YOUR GOAL
The expected output is the first line of the data below and every line after it, up to and including the line containing "- ✅ **Least", each reproduced exactly.
[Opening DATA IN THIS EXERCISE section]
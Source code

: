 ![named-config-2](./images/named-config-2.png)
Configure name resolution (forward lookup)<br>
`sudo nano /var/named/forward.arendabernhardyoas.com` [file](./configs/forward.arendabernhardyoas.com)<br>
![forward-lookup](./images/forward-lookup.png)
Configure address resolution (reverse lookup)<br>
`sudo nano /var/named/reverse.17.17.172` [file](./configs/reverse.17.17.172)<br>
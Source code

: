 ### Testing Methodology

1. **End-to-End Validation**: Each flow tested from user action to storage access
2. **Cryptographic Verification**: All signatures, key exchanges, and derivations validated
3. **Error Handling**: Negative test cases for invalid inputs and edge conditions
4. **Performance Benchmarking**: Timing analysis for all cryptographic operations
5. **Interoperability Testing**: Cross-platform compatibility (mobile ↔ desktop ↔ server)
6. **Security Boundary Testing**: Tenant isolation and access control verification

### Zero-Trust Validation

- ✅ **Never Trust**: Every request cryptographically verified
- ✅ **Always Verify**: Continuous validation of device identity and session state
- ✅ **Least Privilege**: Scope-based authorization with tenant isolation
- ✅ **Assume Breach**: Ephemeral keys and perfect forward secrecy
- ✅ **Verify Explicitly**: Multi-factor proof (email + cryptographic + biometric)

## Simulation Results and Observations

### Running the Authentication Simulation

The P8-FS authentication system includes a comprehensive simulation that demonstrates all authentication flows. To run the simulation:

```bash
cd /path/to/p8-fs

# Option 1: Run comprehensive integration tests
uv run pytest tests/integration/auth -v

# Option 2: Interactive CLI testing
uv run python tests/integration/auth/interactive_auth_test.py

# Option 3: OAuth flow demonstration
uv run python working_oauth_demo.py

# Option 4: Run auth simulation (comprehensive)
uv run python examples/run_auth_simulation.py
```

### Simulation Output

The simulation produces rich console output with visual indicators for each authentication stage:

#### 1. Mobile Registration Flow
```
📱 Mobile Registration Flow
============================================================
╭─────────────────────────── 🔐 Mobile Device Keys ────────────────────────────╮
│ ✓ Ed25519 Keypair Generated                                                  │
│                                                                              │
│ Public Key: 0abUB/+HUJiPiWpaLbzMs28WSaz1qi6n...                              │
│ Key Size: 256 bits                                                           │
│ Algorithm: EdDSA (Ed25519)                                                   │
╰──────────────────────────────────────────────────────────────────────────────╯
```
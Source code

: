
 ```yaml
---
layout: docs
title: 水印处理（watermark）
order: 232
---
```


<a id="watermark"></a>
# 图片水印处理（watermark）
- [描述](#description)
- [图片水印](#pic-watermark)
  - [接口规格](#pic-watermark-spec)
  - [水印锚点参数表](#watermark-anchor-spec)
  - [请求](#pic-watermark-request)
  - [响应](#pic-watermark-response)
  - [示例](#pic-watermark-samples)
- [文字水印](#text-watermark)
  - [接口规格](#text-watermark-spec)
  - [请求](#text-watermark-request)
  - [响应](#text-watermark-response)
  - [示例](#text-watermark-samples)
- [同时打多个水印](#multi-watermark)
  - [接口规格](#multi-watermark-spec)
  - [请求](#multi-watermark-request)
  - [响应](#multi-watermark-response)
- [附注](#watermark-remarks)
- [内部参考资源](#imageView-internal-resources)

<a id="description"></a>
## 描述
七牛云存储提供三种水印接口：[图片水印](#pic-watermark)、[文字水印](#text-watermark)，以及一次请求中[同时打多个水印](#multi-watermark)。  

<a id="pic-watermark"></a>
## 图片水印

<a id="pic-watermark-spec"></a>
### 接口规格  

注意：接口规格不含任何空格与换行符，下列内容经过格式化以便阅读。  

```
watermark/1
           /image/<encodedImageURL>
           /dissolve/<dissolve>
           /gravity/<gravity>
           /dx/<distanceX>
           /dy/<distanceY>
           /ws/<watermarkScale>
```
[Closing DATA IN THIS EXERCISE section]
TASK ANSWER
Source code

: ![named-config-2](./images/named-config-2.png)
Configure name resolution (forward lookup)<br>
`sudo nano /var/named/forward.arendabernhardyoas.com` [file](./configs/forward.arendabernhardyoas.com)<br>
![forward-lookup](./images/forward-lookup.png)
Configure address resolution (reverse lookup)<br>
`sudo nano /var/named/reverse.17.17.172` [file](./configs/reverse.17.17.172)<br>
Source code

: ### Testing Methodology

1. **End-to-End Validation**: Each flow tested from user action to storage access
2. **Cryptographic Verification**: All signatures, key exchanges, and derivations validated
3. **Error Handling**: Negative test cases for invalid inputs and edge conditions
4. **Performance Benchmarking**: Timing analysis for all cryptographic operations
5. **Interoperability Testing**: Cross-platform compatibility (mobile ↔ desktop ↔ server)
6. **Security Boundary Testing**: Tenant isolation and access control verification

### Zero-Trust Validation

- ✅ **Never Trust**: Every request cryptographically verified
- ✅ **Always Verify**: Continuous validation of device identity and session state
- ✅ **Least Privilege**: Scope-based authorization with tenant isolation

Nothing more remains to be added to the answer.